I entered to find Vashta seated behind a long black desk with Ana and Uhad before her, listening as she spoke. “…seized all of their holdings here in the canton of Talagray,” she was saying. “Fayazi and her entourage are being held for the time being. But greater progress will require greater labors…” Her hard, dark gaze flicked up to me. “Ah. Kol. Please come in.”

I did so, taking a station behind Ana and hoping I did not stink too heavily of horse.

“I suppose we ought to catch you up on what has happened, Signum,” said Vashta. “But being as events are still happening, that may prove difficult. Scribe-hawks have been sent out across Khanum, reporting on both our victory over the leviathan and the sealing of the breach—and your investigation.”

“The holdings of the Haza family have been seized in the third ring,” Uhad explained to me. He was positively beaming. It was the first time I’d ever seen him smile so. “And work has begun on seizing their holdings in the second. I have delayed my retirement in order to assist in these noble labors.”

“But this will take time, and will involve many legal and political battles,” sighed Vashta. “But for now, it is very possible that all the elder sons of the Haza clan may find themselves dispossessed…and in reward for her cooperation, Fayazi Haza might take their place.”

“Fayazi?” I said, surprised. “She’ll be taking over for the Hazas?”

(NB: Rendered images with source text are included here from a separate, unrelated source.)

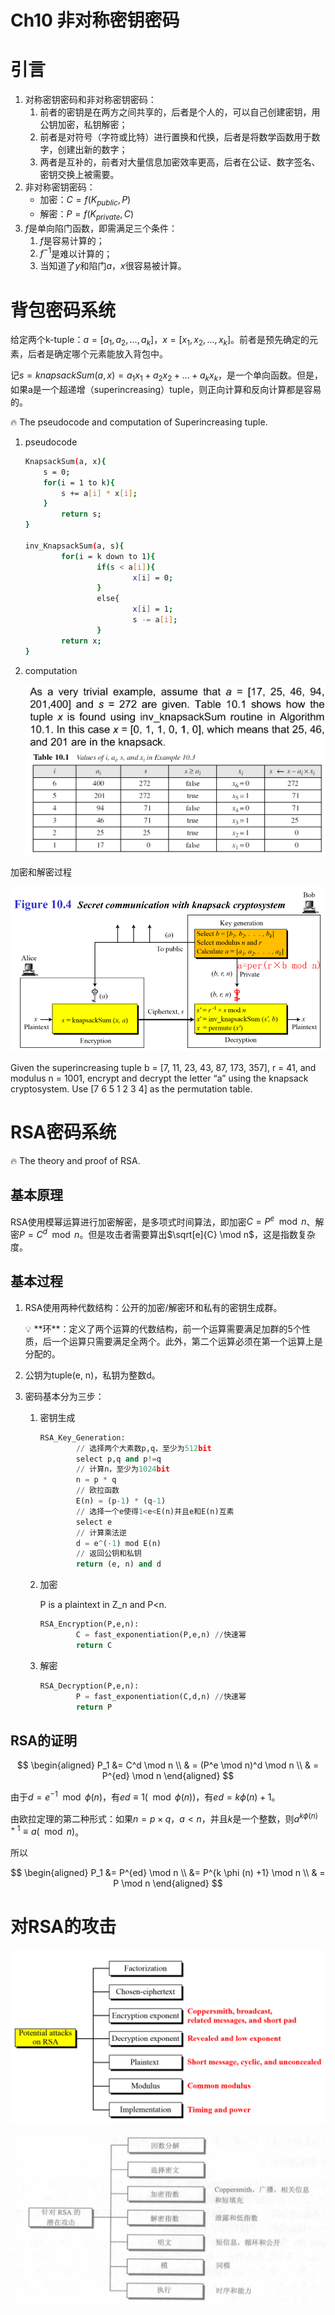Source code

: # Ch10 非对称密钥密码

# 引言

1. 对称密钥密码和非对称密钥密码：
    1. 前者的密钥是在两方之间共享的，后者是个人的，可以自己创建密钥，用公钥加密，私钥解密；
    2. 前者是对符号（字符或比特）进行置换和代换，后者是将数学函数用于数字，创建出新的数字；
    3. 两者是互补的，前者对大量信息加密效率更高，后者在公证、数字签名、密钥交换上被需要。
2. 非对称密钥密码：
    - 加密：$C=f(K_{public}, P)$
    - 解密：$P=f(K_{private}, C)$
3. $f$是单向陷门函数，即需满足三个条件：
    1. $f$是容易计算的；
    2. $f^{-1}$是难以计算的；
    3. 当知道了$y$和陷门$a$，$x$很容易被计算。

# 背包密码系统

给定两个k-tuple：$a=[a_1,a_2,…,a_k]$，$x=[x_1,x_2,…,x_k]$。前者是预先确定的元素，后者是确定哪个元素能放入背包中。

记$s=knapsackSum(a,x)=a_1 x_1 + a_2 x_2 + … + a_k x_k$，是一个单向函数。但是，如果a是一个超递增（superincreasing）tuple，则正向计算和反向计算都是容易的。

<aside>
🔥 The pseudocode and computation of Superincreasing tuple.

</aside>

1. pseudocode
    
    ```bash
    KnapsackSum(a, x){
        s = 0;
        for(i = 1 to k){
            s += a[i] * x[i];
        }
    		return s;
    }
    
    inv_KnapsackSum(a, s){
    		for(i = k down to 1){
    				if(s < a[i]){
    						x[i] = 0;
    				}
    				else{
    						x[i] = 1;
    						s -= a[i];
    				}
    		return x;
    }
    ```
    
2. computation
    
    ![Untitled](Ch10%20%E9%9D%9E%E5%AF%B9%E7%A7%B0%E5%AF%86%E9%92%A5%E5%AF%86%E7%A0%81%2026115398f74f476b8fdf8aa3d2a2482a/Untitled.png)
    

加密和解密过程

![Untitled](Ch10%20%E9%9D%9E%E5%AF%B9%E7%A7%B0%E5%AF%86%E9%92%A5%E5%AF%86%E7%A0%81%2026115398f74f476b8fdf8aa3d2a2482a/Untitled%201.png)

Given the superincreasing tuple b = [7, 11, 23, 43, 87, 173, 357], r = 41, and modulus n = 1001, encrypt and decrypt the letter “a” using the knapsack cryptosystem. Use [7 6 5 1 2 3 4] as the permutation table.

# RSA密码系统

<aside>
🔥 The theory and proof of RSA.

</aside>

## 基本原理

RSA使用模幂运算进行加密解密，是多项式时间算法，即加密$C=P^e \mod n$、解密$P=C^d \mod n$。但是攻击者需要算出$\sqrt[e]{C} \mod n$，这是指数复杂度。

## 基本过程

1. RSA使用两种代数结构：公开的加密/解密环和私有的密钥生成群。
    
    <aside>
    💡 **环**：定义了两个运算的代数结构，前一个运算需要满足加群的5个性质，后一个运算只需要满足全两个。此外，第二个运算必须在第一个运算上是分配的。
    
    </aside>
    
2. 公钥为tuple(e, n)，私钥为整数d。
3. 密码基本分为三步：
    1. 密钥生成
        
        ```python
        RSA_Key_Generation:
        		// 选择两个大素数p,q，至少为512bit
        		select p,q and p!=q
        		// 计算n，至少为1024bit
        		n = p * q
        		// 欧拉函数
        		E(n) = (p-1) * (q-1)
        		// 选择一个e使得1<e<E(n)并且e和E(n)互素
        		select e
        		// 计算乘法逆
        		d = e^(-1) mod E(n)
        		// 返回公钥和私钥
        		return (e, n) and d
        ```
        
    2. 加密
        
        P is a plaintext in Z_n and P<n.
        
        ```python
        RSA_Encryption(P,e,n):
        		C = fast_exponentiation(P,e,n) //快速幂
        		return C
        ```
        
    3. 解密
        
        ```python
        RSA_Decryption(P,e,n):
        		P = fast_exponentiation(C,d,n) //快速幂
        		return P
        ```
        

## RSA的证明

$$
\begin{aligned}
P_1 &= C^d \mod n \\
& = (P^e \mod n)^d \mod n \\
& = P^{ed}  \mod n
\end{aligned}
$$

由于$d = e^{-1} \mod \phi (n)$，有$ed \equiv 1 ( \mod \phi (n))$，有$ed = k \phi (n)+1$。

由欧拉定理的第二种形式：如果$n=p \times q$，$a<n$，并且$k$是一个整数，则$a^{k \phi (n) + 1} \equiv a (\mod n)$。

所以

$$
\begin{aligned}
P_1 &= P^{ed}  \mod n \\
&= P^{k \phi (n) +1} \mod n \\
& = P \mod n
\end{aligned}
$$

# 对RSA的攻击

![Untitled](Ch10%20%E9%9D%9E%E5%AF%B9%E7%A7%B0%E5%AF%86%E9%92%A5%E5%AF%86%E7%A0%81%2026115398f74f476b8fdf8aa3d2a2482a/Untitled%202.png)

![Untitled](Ch10%20%E9%9D%9E%E5%AF%B9%E7%A7%B0%E5%AF%86%E9%92%A5%E5%AF%86%E7%A0%81%2026115398f74f476b8fdf8aa3d2a2482a/Untitled%203.png)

Vashta shrugged grimly. “She has given us all the communications her elders sent her, proving their guilt. And the Haza lands are invaluable. Someone must manage them. It might as well be someone we own. Time shall tell how all this goes. Needless to say, our victory at the breach has now changed to a much more protracted affair. A pity that we never found out who stole the real dappleglass cure. With it as proof, we could bring our enemies down all the faster. We shall look for it, but I am not optimistic.”

“Yet there are rumblings from the emperor’s Sanctum,” said Uhad. “Signs he shall revoke some of the blessings and privileges bestowed to the Hazas—as well as possibly all the gentry.”

I glanced at Ana. I noticed she had not spoken yet, but sat crooked in her chair, head bowed, face inscrutable.